Going through the entries below, find how many lines hold "property", then give that number alone.

--- EXTRACTED MATERIAL ---

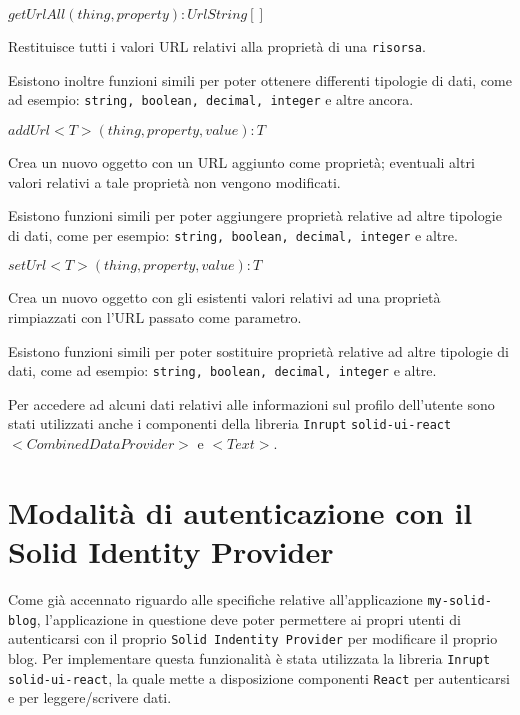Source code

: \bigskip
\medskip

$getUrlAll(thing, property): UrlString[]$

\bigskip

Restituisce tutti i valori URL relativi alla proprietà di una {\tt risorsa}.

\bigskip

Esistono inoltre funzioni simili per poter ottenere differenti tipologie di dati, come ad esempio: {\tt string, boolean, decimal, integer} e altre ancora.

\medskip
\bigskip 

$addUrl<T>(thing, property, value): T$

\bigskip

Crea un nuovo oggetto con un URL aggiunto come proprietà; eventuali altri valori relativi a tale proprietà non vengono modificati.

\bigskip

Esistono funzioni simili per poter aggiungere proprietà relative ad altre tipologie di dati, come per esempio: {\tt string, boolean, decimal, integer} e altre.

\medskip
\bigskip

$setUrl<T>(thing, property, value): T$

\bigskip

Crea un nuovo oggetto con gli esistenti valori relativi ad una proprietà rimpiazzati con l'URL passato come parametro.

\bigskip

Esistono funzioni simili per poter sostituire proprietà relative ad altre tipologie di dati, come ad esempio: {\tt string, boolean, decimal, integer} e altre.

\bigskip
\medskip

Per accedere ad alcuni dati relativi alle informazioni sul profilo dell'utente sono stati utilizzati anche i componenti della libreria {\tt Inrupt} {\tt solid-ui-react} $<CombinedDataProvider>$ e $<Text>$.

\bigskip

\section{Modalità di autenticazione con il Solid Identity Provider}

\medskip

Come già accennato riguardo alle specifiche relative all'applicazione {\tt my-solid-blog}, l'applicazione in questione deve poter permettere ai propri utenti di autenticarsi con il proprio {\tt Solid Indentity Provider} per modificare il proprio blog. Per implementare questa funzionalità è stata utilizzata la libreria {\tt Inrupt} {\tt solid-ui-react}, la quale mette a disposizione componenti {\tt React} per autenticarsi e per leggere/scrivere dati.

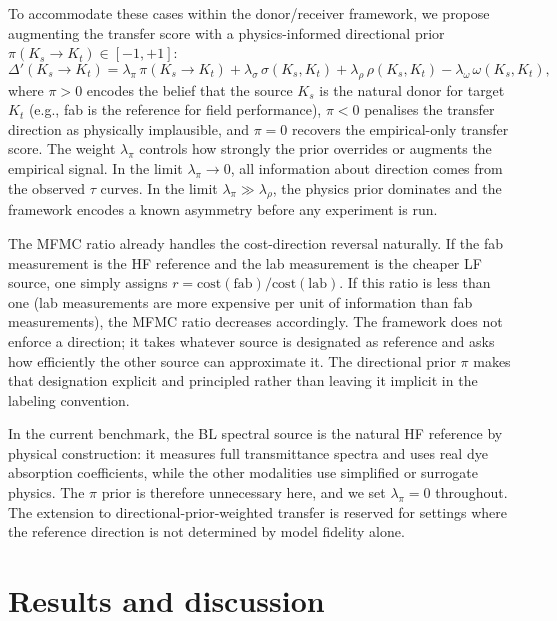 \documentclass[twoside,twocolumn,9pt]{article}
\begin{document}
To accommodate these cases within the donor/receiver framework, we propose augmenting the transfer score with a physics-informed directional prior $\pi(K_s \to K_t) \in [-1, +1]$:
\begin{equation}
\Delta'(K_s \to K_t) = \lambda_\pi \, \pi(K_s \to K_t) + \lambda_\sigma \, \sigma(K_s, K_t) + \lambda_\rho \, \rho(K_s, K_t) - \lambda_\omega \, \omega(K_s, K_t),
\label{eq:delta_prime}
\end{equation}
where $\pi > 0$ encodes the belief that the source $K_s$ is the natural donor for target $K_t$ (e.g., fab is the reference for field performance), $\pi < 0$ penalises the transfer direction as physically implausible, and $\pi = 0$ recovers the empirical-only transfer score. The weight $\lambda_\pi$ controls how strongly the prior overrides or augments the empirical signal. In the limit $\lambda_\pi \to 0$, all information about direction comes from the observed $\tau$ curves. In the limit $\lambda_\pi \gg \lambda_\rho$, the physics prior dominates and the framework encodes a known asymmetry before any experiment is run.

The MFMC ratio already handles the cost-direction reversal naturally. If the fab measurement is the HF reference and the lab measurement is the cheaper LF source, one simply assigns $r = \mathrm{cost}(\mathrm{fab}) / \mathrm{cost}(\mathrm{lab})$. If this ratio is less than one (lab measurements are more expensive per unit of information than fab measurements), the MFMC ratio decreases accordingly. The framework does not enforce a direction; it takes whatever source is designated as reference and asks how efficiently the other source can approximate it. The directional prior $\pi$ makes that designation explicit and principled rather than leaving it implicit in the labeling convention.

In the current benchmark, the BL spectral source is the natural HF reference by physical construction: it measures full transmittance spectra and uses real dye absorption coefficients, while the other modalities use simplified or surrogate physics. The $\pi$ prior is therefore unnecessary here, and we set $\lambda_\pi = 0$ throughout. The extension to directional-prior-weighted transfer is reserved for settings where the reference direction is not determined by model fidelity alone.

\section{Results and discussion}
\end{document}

---

SOLUTION TO THIS TASK:
3